An open, randomized comparative trial of two antivenoms for the treatment of envenoming by Sri Lankan Russell's viper (Daboia russelii russelii)

Russell's viper (Daboia russelii russelii) is an important cause of morbidity and mortality in Sri Lanka. In a study in 1985, Haffkine equine polyspecific antivenom in doses up to 20 g proved ineffective in clearing antigenaemia and caused a high incidence of anaphylactoid reactions. A new, monospecific ovine Fabantivenom (PolongaTAb(TM)) has been developed against the venom of Sri Lankan Russell's viper and, to assess its safety and efficacy, we carried out (in 1997) an open, randomized comparison of this with the Haffkine antivenom currently in use in the country. Patients with systemic envenoming following Russell's viper bite were randomized to receive an initial intravenous dose of either 1 g of PolongaTAb (n = 23) or 10 g of Haffkine antivenom (n = 20). One dose of PolongaTAb permanently restored blood coagulability in only 9 (41%) of 22 patients and 13 needed repeated doses, whereas the majority (14/20; 70%) had restored coagulability after 1 dose of Haffkine antivenom. There was a tendency towards more rapid resolution of local swelling and systemic manifestations in the Haffkine group.
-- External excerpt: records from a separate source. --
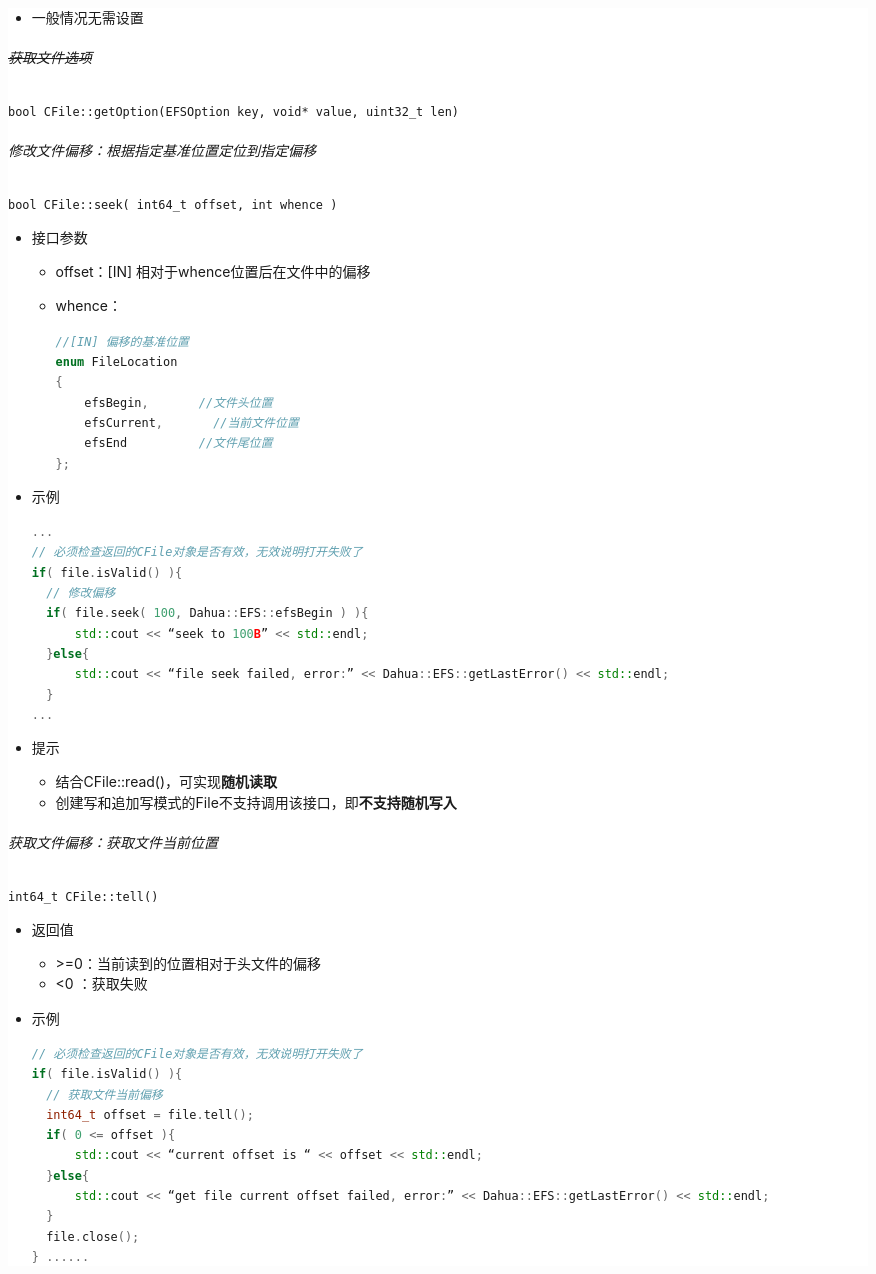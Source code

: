 * 一般情况无需设置

###### ~~获取文件选项~~
`bool CFile::getOption(EFSOption key, void* value, uint32_t len)`

###### 修改文件偏移：根据指定基准位置定位到指定偏移
`bool CFile::seek( int64_t offset, int whence )`

* 接口参数

  * offset：[IN] 相对于whence位置后在文件中的偏移

  * whence：

    ```C++
    //[IN] 偏移的基准位置
    enum FileLocation
    {
    	efsBegin,      	//文件头位置
    	efsCurrent,       //当前文件位置
    	efsEnd			//文件尾位置
    };
    ```

* 示例

  ```C++
  ...
  // 必须检查返回的CFile对象是否有效，无效说明打开失败了
  if( file.isValid() ){
  	// 修改偏移
  	if( file.seek( 100, Dahua::EFS::efsBegin ) ){
  		std::cout << “seek to 100B” << std::endl;
  	}else{
  		std::cout << “file seek failed, error:” << Dahua::EFS::getLastError() << std::endl;
  	}
  ...
  ```

* 提示

  * 结合CFile::read()，可实现**随机读取**
  * 创建写和追加写模式的File不支持调用该接口，即**不支持随机写入**

###### 获取文件偏移：获取文件当前位置
`int64_t CFile::tell()`

* 返回值

  * \>=0：当前读到的位置相对于头文件的偏移
  *  <0 ：获取失败

* 示例

  ```C++
  // 必须检查返回的CFile对象是否有效，无效说明打开失败了
  if( file.isValid() ){
  	// 获取文件当前偏移
  	int64_t offset = file.tell();
  	if( 0 <= offset ){
  		std::cout << “current offset is “ << offset << std::endl;
  	}else{
  		std::cout << “get file current offset failed, error:” << Dahua::EFS::getLastError() << std::endl;
  	}
  	file.close();
  } ......
  ```
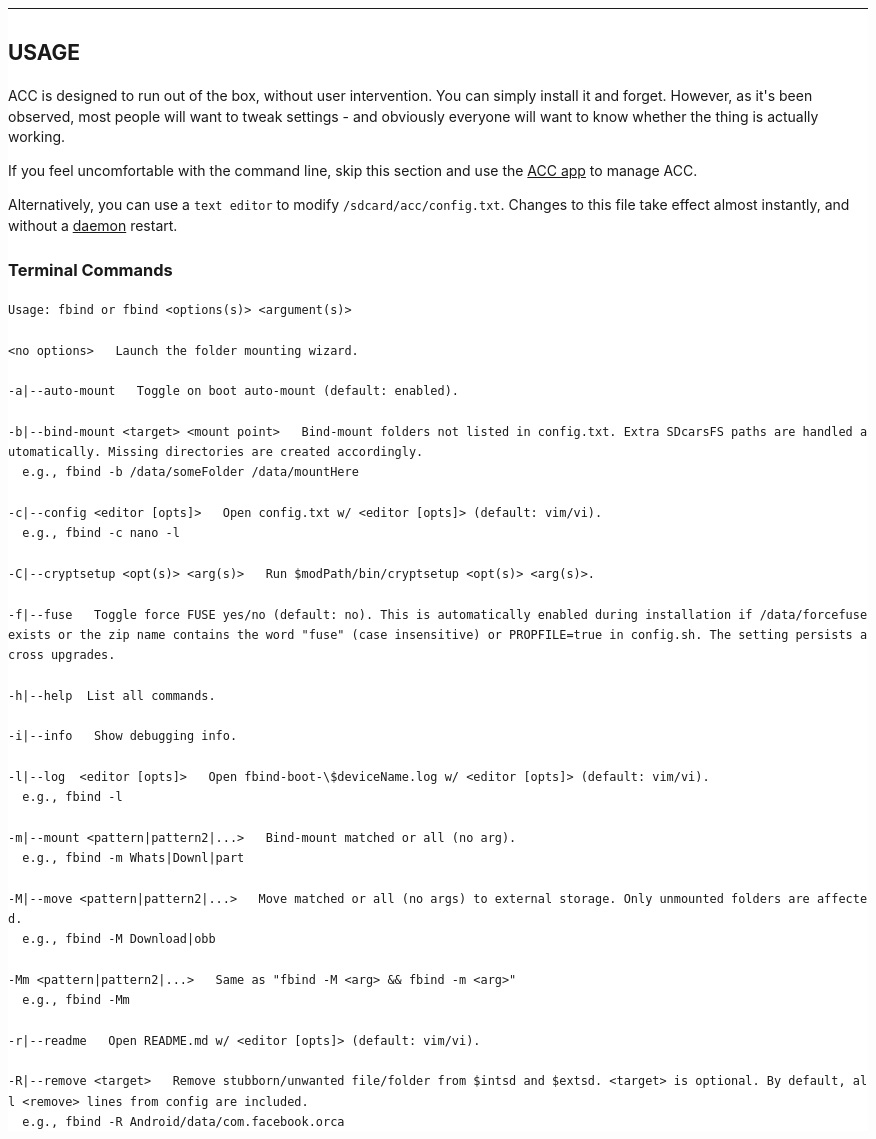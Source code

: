 
---
## USAGE


ACC is designed to run out of the box, without user intervention. You can simply install it and forget. However, as it's been observed, most people will want to tweak settings - and obviously everyone will want to know whether the thing is actually working.

If you feel uncomfortable with the command line, skip this section and use the [ACC app](https://github.com/MatteCarra/AccA/releases/) to manage ACC.

Alternatively, you can use a `text editor` to modify `/sdcard/acc/config.txt`. Changes to this file take effect almost instantly, and without a [daemon](https://en.wikipedia.org/wiki/Daemon_(computing)) restart.


### Terminal Commands
```
Usage: fbind or fbind <options(s)> <argument(s)>

<no options>   Launch the folder mounting wizard.

-a|--auto-mount   Toggle on boot auto-mount (default: enabled).

-b|--bind-mount <target> <mount point>   Bind-mount folders not listed in config.txt. Extra SDcarsFS paths are handled automatically. Missing directories are created accordingly.
  e.g., fbind -b /data/someFolder /data/mountHere

-c|--config <editor [opts]>   Open config.txt w/ <editor [opts]> (default: vim/vi).
  e.g., fbind -c nano -l

-C|--cryptsetup <opt(s)> <arg(s)>   Run $modPath/bin/cryptsetup <opt(s)> <arg(s)>.

-f|--fuse   Toggle force FUSE yes/no (default: no). This is automatically enabled during installation if /data/forcefuse exists or the zip name contains the word "fuse" (case insensitive) or PROPFILE=true in config.sh. The setting persists across upgrades.

-h|--help  List all commands.

-i|--info   Show debugging info.

-l|--log  <editor [opts]>   Open fbind-boot-\$deviceName.log w/ <editor [opts]> (default: vim/vi).
  e.g., fbind -l

-m|--mount <pattern|pattern2|...>   Bind-mount matched or all (no arg).
  e.g., fbind -m Whats|Downl|part

-M|--move <pattern|pattern2|...>   Move matched or all (no args) to external storage. Only unmounted folders are affected.
  e.g., fbind -M Download|obb

-Mm <pattern|pattern2|...>   Same as "fbind -M <arg> && fbind -m <arg>"
  e.g., fbind -Mm

-r|--readme   Open README.md w/ <editor [opts]> (default: vim/vi).

-R|--remove <target>   Remove stubborn/unwanted file/folder from $intsd and $extsd. <target> is optional. By default, all <remove> lines from config are included.
  e.g., fbind -R Android/data/com.facebook.orca

```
Venom antigenaemia was eliminated more quickly in the Haffkine group and ovine Fab was cleared from the circulation more rapidly than equine F(ab')(2). To evaluate safety, patients were closely observed for adverse reactions. Following a severe reaction with Haffkine antivenom all subsequent patients in this group were treated prophylactically with hydrocortisone and chlorpheniramine. Despite this, the incidence of adverse reactions was significantly higher in the Haffkine group compared with the PolongaTAb group (81% compared with 48%) and 4 patients had a severe anaphylactic reaction in the former group. In conclusion, the new antivenom is safer than Haffkine antivenom but, to avoid repeated doses, an initial dose higher than Ig is needed in the treatment of Sri Lankan Russell's viper envenoming. The safety of this larger dose is the subject of further studies.